Dataset entries
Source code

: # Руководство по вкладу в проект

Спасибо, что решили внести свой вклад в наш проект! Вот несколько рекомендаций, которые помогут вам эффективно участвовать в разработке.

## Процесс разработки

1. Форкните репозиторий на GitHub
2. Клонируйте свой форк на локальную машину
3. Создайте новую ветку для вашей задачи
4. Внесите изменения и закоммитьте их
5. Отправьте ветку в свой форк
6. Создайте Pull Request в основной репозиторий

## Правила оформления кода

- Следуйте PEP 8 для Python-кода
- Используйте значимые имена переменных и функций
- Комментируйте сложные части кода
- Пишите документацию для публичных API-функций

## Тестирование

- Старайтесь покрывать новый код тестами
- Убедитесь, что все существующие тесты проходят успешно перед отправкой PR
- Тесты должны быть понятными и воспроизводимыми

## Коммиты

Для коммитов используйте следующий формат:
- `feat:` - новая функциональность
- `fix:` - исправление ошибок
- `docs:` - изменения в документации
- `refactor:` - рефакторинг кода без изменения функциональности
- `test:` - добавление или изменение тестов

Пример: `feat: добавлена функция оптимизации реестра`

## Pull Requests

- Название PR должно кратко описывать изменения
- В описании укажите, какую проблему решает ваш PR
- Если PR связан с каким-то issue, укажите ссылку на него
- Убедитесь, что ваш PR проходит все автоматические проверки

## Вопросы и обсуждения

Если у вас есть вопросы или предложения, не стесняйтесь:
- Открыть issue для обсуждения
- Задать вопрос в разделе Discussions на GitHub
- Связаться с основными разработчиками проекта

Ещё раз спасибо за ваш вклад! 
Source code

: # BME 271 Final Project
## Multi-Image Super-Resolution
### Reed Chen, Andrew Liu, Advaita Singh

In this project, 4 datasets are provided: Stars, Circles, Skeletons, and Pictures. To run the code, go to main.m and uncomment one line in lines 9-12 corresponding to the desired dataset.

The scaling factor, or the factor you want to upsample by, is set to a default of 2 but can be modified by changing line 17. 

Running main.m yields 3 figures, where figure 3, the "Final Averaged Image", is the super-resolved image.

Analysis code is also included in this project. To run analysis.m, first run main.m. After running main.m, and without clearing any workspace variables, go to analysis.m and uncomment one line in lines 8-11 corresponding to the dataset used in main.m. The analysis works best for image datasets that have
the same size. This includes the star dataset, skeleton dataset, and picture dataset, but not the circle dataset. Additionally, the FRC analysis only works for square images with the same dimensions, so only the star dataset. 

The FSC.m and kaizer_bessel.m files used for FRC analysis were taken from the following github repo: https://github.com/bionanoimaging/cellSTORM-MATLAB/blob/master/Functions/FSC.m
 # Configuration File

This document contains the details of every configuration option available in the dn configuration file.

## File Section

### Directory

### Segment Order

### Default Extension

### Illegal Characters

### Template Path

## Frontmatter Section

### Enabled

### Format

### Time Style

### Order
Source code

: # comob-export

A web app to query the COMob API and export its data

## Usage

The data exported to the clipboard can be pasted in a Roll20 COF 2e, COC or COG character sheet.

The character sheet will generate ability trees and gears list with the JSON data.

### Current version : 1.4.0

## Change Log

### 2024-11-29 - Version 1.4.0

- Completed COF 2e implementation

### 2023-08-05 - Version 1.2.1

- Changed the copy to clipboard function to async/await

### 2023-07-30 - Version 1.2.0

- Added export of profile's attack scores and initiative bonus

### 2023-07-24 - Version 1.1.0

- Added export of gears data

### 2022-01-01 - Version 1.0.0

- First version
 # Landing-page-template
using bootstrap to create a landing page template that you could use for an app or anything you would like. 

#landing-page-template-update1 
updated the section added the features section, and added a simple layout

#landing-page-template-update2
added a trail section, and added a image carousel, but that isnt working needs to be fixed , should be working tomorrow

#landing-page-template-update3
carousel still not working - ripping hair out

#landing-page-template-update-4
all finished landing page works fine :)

REQUIRED ACTION: The reply should hold only the lines from the top of the records through the line that has "- Старайтесь покрывать новый код тестами", each one exact.

ANSWER TO THIS EXERCISE:
Source code

: # Руководство по вкладу в проект

Спасибо, что решили внести свой вклад в наш проект! Вот несколько рекомендаций, которые помогут вам эффективно участвовать в разработке.

## Процесс разработки

1. Форкните репозиторий на GitHub
2. Клонируйте свой форк на локальную машину
3. Создайте новую ветку для вашей задачи
4. Внесите изменения и закоммитьте их
5. Отправьте ветку в свой форк
6. Создайте Pull Request в основной репозиторий

## Правила оформления кода

- Следуйте PEP 8 для Python-кода
- Используйте значимые имена переменных и функций
- Комментируйте сложные части кода
- Пишите документацию для публичных API-функций

## Тестирование

- Старайтесь покрывать новый код тестами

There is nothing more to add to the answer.